### RECORDS TO USE

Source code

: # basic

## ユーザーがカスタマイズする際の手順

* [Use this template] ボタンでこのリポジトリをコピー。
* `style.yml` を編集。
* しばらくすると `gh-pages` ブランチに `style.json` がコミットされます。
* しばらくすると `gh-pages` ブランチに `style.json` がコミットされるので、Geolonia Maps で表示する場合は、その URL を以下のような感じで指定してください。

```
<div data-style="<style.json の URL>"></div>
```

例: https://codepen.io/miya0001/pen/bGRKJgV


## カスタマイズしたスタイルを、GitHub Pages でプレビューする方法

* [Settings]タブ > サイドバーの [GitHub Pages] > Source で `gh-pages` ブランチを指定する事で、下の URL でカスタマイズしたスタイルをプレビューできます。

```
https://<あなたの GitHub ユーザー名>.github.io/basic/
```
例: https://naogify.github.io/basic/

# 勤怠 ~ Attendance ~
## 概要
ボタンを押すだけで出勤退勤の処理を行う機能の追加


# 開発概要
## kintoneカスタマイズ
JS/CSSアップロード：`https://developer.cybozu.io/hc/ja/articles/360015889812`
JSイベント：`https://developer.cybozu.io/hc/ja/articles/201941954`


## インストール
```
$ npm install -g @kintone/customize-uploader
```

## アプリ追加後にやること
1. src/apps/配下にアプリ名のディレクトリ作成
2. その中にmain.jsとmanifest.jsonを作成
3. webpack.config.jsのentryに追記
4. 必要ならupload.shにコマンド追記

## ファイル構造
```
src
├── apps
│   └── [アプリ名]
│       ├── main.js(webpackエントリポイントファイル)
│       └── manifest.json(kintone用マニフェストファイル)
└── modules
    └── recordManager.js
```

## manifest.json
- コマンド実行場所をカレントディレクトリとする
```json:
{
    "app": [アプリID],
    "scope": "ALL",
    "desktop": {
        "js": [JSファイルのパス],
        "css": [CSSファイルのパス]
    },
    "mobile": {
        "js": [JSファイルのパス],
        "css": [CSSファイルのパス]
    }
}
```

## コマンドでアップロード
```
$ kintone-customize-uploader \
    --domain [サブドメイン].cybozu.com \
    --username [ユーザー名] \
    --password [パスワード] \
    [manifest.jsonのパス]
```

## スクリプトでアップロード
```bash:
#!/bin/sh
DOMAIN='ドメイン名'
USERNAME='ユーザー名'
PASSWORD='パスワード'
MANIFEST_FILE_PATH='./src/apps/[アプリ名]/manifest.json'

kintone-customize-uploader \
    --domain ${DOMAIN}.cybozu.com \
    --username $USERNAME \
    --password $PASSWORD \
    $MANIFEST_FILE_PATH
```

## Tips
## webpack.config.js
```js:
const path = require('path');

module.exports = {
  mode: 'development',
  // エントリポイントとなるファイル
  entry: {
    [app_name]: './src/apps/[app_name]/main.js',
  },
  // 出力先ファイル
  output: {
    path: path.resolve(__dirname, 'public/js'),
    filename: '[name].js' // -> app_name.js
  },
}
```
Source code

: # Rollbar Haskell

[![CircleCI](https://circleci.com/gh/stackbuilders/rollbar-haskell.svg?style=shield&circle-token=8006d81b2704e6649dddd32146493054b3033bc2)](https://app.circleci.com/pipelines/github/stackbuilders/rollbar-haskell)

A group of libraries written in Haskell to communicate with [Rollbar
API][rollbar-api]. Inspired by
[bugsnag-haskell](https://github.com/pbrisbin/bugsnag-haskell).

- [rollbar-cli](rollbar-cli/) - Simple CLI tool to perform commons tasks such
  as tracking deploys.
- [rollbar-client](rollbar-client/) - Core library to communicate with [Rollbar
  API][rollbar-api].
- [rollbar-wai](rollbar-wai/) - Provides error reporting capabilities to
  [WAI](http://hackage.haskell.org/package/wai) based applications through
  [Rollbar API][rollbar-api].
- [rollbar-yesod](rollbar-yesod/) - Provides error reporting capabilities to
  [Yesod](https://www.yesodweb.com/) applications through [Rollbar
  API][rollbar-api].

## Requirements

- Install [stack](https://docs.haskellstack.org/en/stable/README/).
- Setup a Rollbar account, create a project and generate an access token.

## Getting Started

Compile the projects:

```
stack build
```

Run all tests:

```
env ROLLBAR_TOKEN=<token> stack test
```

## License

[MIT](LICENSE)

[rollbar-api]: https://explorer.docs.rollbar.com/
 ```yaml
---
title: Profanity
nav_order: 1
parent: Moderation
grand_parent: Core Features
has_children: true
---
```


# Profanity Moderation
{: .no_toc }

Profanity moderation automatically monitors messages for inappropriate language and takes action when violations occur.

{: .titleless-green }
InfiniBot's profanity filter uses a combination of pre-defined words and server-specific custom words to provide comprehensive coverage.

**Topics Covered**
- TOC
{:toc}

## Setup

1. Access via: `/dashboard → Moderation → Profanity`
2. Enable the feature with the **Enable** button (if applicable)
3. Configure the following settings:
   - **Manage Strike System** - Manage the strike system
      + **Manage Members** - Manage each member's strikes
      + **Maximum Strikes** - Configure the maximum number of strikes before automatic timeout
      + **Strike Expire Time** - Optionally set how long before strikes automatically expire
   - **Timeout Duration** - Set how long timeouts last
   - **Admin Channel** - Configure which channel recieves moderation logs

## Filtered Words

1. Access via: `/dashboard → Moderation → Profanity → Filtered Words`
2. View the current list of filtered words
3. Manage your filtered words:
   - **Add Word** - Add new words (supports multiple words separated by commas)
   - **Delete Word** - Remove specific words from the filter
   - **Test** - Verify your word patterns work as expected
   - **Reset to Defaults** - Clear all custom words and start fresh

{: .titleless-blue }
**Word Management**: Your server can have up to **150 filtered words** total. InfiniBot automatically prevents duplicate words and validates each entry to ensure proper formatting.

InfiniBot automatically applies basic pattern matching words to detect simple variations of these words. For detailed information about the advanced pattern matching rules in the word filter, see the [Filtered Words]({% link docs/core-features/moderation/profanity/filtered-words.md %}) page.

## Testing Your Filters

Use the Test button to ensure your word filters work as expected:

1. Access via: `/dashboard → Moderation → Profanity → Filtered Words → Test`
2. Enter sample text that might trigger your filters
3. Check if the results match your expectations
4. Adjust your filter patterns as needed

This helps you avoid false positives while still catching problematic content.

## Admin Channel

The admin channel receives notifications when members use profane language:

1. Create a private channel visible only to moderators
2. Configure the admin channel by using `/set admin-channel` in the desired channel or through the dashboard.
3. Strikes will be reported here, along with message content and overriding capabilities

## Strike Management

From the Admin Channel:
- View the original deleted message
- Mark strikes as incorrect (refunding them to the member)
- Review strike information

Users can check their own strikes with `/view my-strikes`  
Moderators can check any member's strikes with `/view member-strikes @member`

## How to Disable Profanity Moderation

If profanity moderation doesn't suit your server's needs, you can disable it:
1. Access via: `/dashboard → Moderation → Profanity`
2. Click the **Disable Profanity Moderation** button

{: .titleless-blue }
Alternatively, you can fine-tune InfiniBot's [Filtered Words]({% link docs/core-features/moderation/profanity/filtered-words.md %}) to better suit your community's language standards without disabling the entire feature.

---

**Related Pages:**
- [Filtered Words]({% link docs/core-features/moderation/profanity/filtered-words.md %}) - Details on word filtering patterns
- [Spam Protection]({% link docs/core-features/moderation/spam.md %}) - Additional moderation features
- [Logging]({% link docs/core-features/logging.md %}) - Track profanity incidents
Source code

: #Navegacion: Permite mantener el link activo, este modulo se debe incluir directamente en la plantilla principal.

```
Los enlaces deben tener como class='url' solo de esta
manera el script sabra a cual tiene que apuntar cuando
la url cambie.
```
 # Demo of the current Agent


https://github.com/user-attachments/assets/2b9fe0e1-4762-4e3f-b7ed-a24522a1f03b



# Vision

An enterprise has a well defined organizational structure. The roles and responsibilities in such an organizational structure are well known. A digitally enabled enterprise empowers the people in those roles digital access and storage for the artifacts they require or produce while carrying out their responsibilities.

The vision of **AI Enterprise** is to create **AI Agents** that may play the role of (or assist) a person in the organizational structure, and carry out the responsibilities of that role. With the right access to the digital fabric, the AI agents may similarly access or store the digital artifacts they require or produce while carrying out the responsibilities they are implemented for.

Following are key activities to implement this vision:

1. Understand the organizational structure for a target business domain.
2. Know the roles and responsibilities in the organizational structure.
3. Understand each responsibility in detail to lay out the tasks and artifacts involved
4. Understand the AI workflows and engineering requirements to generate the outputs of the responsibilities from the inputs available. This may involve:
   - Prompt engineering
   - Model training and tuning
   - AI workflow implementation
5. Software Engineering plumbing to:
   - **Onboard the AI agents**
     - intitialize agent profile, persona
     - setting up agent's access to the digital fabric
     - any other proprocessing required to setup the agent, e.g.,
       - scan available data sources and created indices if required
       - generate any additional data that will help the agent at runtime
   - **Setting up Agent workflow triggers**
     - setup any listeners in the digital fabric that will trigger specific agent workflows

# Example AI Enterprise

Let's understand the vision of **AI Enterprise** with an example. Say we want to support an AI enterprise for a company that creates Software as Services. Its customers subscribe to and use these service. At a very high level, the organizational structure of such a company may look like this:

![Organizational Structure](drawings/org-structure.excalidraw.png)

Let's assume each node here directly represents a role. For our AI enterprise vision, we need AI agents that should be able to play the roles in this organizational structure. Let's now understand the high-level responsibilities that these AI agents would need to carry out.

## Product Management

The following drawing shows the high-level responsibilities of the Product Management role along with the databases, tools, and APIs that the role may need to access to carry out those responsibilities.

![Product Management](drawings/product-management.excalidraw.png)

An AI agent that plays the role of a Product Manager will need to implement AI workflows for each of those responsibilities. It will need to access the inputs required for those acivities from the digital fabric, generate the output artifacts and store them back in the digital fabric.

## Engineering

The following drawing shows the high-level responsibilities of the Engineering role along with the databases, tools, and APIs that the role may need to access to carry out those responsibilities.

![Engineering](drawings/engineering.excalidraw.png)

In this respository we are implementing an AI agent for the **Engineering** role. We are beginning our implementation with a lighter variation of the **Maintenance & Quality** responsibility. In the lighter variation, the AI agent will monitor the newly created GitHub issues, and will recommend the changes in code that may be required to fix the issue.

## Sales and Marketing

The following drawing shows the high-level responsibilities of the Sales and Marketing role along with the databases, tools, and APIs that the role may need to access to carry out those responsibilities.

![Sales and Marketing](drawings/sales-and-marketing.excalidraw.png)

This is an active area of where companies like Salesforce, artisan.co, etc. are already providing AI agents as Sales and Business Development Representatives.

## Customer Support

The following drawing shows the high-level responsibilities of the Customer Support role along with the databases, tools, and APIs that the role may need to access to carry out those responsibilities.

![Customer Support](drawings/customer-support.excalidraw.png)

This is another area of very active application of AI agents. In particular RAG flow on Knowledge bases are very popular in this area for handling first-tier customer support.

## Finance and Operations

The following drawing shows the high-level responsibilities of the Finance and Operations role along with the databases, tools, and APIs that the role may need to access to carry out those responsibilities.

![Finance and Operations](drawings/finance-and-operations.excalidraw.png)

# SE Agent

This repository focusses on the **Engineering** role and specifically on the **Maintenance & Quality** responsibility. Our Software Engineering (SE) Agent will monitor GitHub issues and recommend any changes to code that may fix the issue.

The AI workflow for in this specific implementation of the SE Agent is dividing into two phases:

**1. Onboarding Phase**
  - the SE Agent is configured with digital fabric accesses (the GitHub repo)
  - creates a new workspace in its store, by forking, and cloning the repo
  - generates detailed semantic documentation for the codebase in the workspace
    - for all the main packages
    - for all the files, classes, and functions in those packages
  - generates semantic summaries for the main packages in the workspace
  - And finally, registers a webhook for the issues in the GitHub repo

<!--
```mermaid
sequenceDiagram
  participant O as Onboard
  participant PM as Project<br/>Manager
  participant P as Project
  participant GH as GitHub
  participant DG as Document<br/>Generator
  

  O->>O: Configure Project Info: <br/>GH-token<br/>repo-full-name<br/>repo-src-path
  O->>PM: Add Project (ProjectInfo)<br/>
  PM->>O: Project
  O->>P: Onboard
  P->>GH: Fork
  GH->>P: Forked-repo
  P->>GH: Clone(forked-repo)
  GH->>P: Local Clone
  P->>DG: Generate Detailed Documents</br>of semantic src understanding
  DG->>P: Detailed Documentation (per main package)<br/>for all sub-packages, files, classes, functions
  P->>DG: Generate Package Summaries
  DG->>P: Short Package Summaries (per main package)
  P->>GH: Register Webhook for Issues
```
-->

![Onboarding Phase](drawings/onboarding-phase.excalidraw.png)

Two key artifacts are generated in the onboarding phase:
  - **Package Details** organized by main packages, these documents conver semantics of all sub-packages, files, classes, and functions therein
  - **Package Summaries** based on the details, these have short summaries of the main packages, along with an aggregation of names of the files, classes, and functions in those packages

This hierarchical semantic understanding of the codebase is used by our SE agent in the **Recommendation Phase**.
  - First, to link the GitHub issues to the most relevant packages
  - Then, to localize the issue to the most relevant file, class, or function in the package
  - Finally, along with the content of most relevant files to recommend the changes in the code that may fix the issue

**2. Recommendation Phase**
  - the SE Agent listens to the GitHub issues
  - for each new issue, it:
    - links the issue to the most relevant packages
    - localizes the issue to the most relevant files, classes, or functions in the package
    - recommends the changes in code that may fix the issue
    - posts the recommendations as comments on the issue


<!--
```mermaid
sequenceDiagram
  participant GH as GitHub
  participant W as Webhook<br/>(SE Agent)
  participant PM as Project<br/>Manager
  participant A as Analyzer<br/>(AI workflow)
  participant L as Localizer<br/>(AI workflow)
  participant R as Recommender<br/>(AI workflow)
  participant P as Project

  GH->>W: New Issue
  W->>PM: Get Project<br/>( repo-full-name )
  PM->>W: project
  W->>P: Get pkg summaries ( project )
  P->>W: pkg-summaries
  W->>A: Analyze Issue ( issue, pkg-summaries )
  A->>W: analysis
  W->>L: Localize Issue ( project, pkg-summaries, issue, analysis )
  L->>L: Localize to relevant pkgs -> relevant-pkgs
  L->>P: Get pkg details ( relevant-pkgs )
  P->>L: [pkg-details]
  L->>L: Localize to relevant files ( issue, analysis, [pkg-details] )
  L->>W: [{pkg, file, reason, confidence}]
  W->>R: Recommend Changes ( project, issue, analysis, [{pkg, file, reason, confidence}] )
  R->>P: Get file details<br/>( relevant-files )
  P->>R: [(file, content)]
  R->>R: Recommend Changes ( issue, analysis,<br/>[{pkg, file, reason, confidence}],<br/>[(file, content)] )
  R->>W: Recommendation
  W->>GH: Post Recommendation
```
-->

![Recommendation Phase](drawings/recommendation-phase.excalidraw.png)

######

TASK STATEMENT =
Search the data above for the word "button". Copy each line it is in.

WRITTEN SOLUTION =
2. Enable the feature with the **Enable** button (if applicable)
Use the Test button to ensure your word filters work as expected:
2. Click the **Disable Profanity Moderation** button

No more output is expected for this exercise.